Analysing my personal spending data with a local large language model. Running open LLM models locally with Claude desktop, tool chaining and a local MCP server with data mastered in DuckDB.
Sharing my dubious coffee habits with the world
I’m so enjoying the power of getting agents take care of the dubious grunt work in my life. Need to buy a USB cable in a hurry? Sure I’ll offload that to my OpenClaw server. Ditto I’m happy to get codex to upgrade some very old Java 11 code. But some tasks I’m just a little too wary of throwing my personal data into the void and hoping for the best. So in the spirit of paranoid analysis I’m continuing my adventures in using LLM’s to work on private data sets.
So many transactions
I started using Quicken to track my money and spending since .. sometime in the mid 2000’s I’ve moved through a few personal finance manager applications — but never felt confident centralising all my financial records on a single cloud applications.
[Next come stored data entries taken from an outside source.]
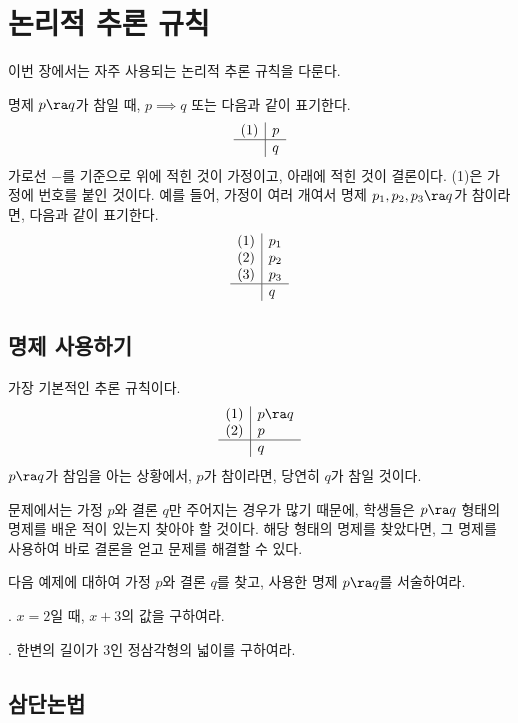 \chapter{논리적 추론 규칙}

이번 장에서는 자주 사용되는 논리적 추론 규칙을 다룬다.

명제 \(p \ra q\)가 참일 때, \(p \implies q\) 또는 다음과 같이 표기한다.
\[
    \begin{array}{c|l}
        (1) & p \\\hline & q
    \end{array}
\]
가로선 \(-\)를 기준으로 위에 적힌 것이 가정이고, 아래에 적힌 것이 결론이다. (1)은 가정에 번호를 붙인 것이다. 예를 들어, 가정이 여러 개여서 명제 \(p_1, p_2, p_3 \ra q\)가 참이라면, 다음과 같이 표기한다.
\[
    \begin{array}{c|l}
        (1) & p_1 \\ (2) & p_2 \\ (3) & p_3 \\\hline & q
    \end{array}
\]

\pagebreak

\section{명제 사용하기}

가장 기본적인 추론 규칙이다.
\[
    \begin{array}{c|l}
        (1) & p \ra q \\ (2) & p \\\hline & q
    \end{array}
\]
\(p \ra q\)가 참임을 아는 상황에서, \(p\)가 참이라면, 당연히 \(q\)가 참일 것이다.

문제에서는 가정 \(p\)와 결론 \(q\)만 주어지는 경우가 많기 때문에, 학생들은 \(p \ra q\) 형태의 명제를 배운 적이 있는지 찾아야 할 것이다. 해당 형태의 명제를 찾았다면, 그 명제를 사용하여 바로 결론을 얻고 문제를 해결할 수 있다.

\bigskip

다음 예제에 대하여 가정 \(p\)와 결론 \(q\)를 찾고, 사용한 명제 \(p \ra q\)를 서술하여라.

\ex. \(x = 2\)일 때, \(x + 3\)의 값을 구하여라.

\vspace*{250px}

\ex. 한변의 길이가 3인 정삼각형의 넓이를 구하여라.

\pagebreak

\section{삼단논법}

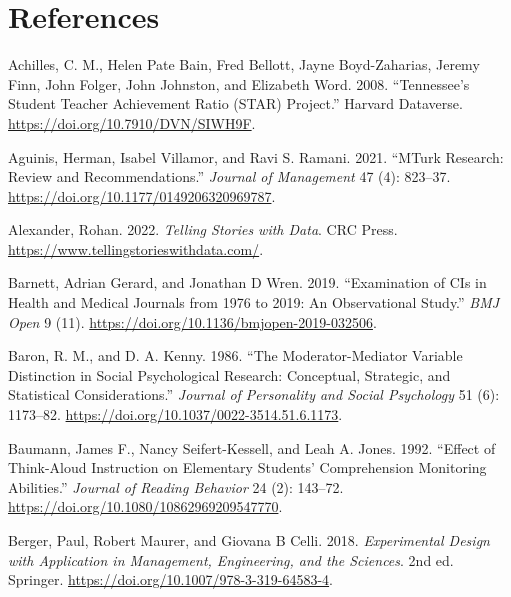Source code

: \documentclass[
  11pt,
  letterpaper,
]{scrbook}
\newlength{\cslhangindent}
\newlength{\cslentryspacingunit} %
\newenvironment{CSLReferences}[2] %
 {%
  \setlength{\parindent}{0pt}
  \ifodd #1
  \let\oldpar\par
  \def\par{\hangindent=\cslhangindent\oldpar}
  \fi
  \setlength{\parskip}{#2\cslentryspacingunit}
 }%
 {}
\theoremstyle{definition}
\theoremstyle{remark}
\begin{document}

\hypertarget{references}{%
\chapter{References}\label{references}}

\hypertarget{refs}{}
\begin{CSLReferences}{1}{0}
\leavevmode{}%
Achilles, C. M., Helen Pate Bain, Fred Bellott, Jayne Boyd-Zaharias,
Jeremy Finn, John Folger, John Johnston, and Elizabeth Word. 2008.
{``Tennessee's Student Teacher Achievement Ratio (STAR) Project.''}
Harvard Dataverse. \url{https://doi.org/10.7910/DVN/SIWH9F}.

\leavevmode{}%
Aguinis, Herman, Isabel Villamor, and Ravi S. Ramani. 2021. {``{MT}urk
Research: Review and Recommendations.''} \emph{Journal of Management} 47
(4): 823--37. \url{https://doi.org/10.1177/0149206320969787}.

\leavevmode{}%
Alexander, Rohan. 2022. \emph{Telling Stories with Data}. CRC Press.
\url{https://www.tellingstorieswithdata.com/}.

\leavevmode{}%
Barnett, Adrian Gerard, and Jonathan D Wren. 2019. {``Examination of
{CI}s in Health and Medical Journals from 1976 to 2019: An Observational
Study.''} \emph{BMJ Open} 9 (11).
\url{https://doi.org/10.1136/bmjopen-2019-032506}.

\leavevmode{}%
Baron, R. M., and D. A. Kenny. 1986. {``The Moderator-Mediator Variable
Distinction in Social Psychological Research: Conceptual, Strategic, and
Statistical Considerations.''} \emph{Journal of Personality and Social
Psychology} 51 (6): 1173--82.
\url{https://doi.org/10.1037/0022-3514.51.6.1173}.

\leavevmode{}%
Baumann, James F., Nancy Seifert-Kessell, and Leah A. Jones. 1992.
{``Effect of Think-Aloud Instruction on Elementary Students'
Comprehension Monitoring Abilities.''} \emph{Journal of Reading
Behavior} 24 (2): 143--72.
\url{https://doi.org/10.1080/10862969209547770}.

\leavevmode{}%
Berger, Paul, Robert Maurer, and Giovana B Celli. 2018.
\emph{Experimental Design with Application in Management, Engineering,
and the Sciences}. 2nd ed. Springer.
\url{https://doi.org/10.1007/978-3-319-64583-4}.


\end{CSLReferences}
\end{document}
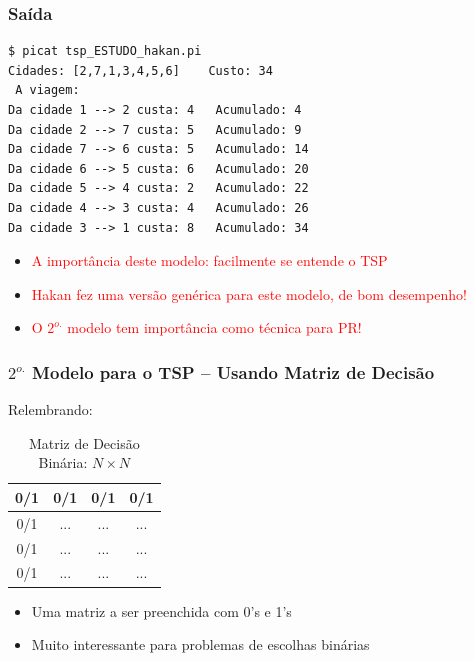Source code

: \begin{frame}[fragile]
 \frametitle{Saída}

\begin{footnotesize}
\begin{verbatim}
$ picat tsp_ESTUDO_hakan.pi 
Cidades: [2,7,1,3,4,5,6]	Custo: 34
 A viagem: 
Da cidade 1 --> 2 custa: 4	 Acumulado: 4
Da cidade 2 --> 7 custa: 5	 Acumulado: 9
Da cidade 7 --> 6 custa: 5	 Acumulado: 14
Da cidade 6 --> 5 custa: 6	 Acumulado: 20
Da cidade 5 --> 4 custa: 2	 Acumulado: 22
Da cidade 4 --> 3 custa: 4	 Acumulado: 26
Da cidade 3 --> 1 custa: 8	 Acumulado: 34
\end{verbatim}
\end{footnotesize}
\pause

\begin{itemize}
  \item \textcolor{red}{A importância deste modelo: facilmente se entende o TSP}
  \pause
   \item \textcolor{red}{Hakan fez uma versão genérica para este modelo, de bom desempenho!}
  \pause
   \item \textcolor{red}{O $2^{o.}$ modelo tem importância como técnica para PR!}


\end{itemize}



\end{frame}

\begin{frame}[fragile]
\frametitle{$2^{o.}$ Modelo para o TSP -- Usando Matriz de Decisão}

Relembrando:
\begin{table}
\centering
\begin{tabular}{|c|c|c|c|}
\hline \hline
{\color[HTML]{00009B} 0/1} & {\color[HTML]{00009B} 0/1} & {\color[HTML]{00009B} 0/1} & {\color[HTML]{00009B} 0/1} \\ \hline
{\color[HTML]{00009B} 0/1} & ...                        & ...                        & ...                        \\ \hline
{\color[HTML]{00009B} 0/1} & ...                        & ...                        & ...                        \\ \hline
{\color[HTML]{00009B} 0/1} & ...                        & ...                        & ...                        \\ 
\hline \hline
\end{tabular}

\caption{Matriz de Decisão Binária: $N \times N$}
\end{table}

\begin{itemize}
  \item Uma matriz a ser preenchida com 0's e 1's
  \item Muito interessante para problemas de escolhas binárias
\end{itemize}


\end{frame}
Yes — really found this in my shed
For the last few years I’ve been a very happy Moneydance user — but I’m still transacting on a bunch of specialised local data. I’ve some 30,506 (!) transactions with a lifetime of spending behaviour which I’ve always wanted to run some interesting analysis on. I got inspired to see what I could discover running an LLM locally — and wiring it through a local DuckDB
Let’s LLM
Ollama is the “easiest way to build with open models” — and it really is super convenient. A simple command line allows you to pull and run large language models such as gpt-oss, Gemma 3, DeepSeek-R1, Qwen3 etc.,.
One of the cool party-tricks of Ollama is the built in integration of open models with other tools such as Claude Code. That is, Ollama provides the model — and it gets integrated within the flow of another application such as coding, chat, automation or assistants. If both the model and the integration supports tool calling your model can invoke tools and incorporate their results into its replies. TL;DR — your simple request typed into Claude Code gets routed to a local LLM, and any data required to answer your query can be picked up by a locally configured tool.
Concepts aside — how did I get an agent to judge my coffee spending habits? Let’s break this down into data export, tool integration and analysis
Mondeydance data export
I really do love Moneydance — it even has it’s own Jython console exposing the entire Java object framework of its financial database. With a bit of vibe’ed code (linked below) I manage to build an extractor which can dump all my financial data into a local DuckDB database.
This is a one-time export — I’m not keeping this export updated so I can close Moneydance once all my transactions have been loaded into DuckDB. Let’s now get into the tool chaining.
Tool integration
The MotherDuck DuckDB local MCP server “connects AI assistants to your data using DuckDB’s powerful analytical SQL engine”. In short — my coding agent can be given a hook into my queryable snapshot of my financial data.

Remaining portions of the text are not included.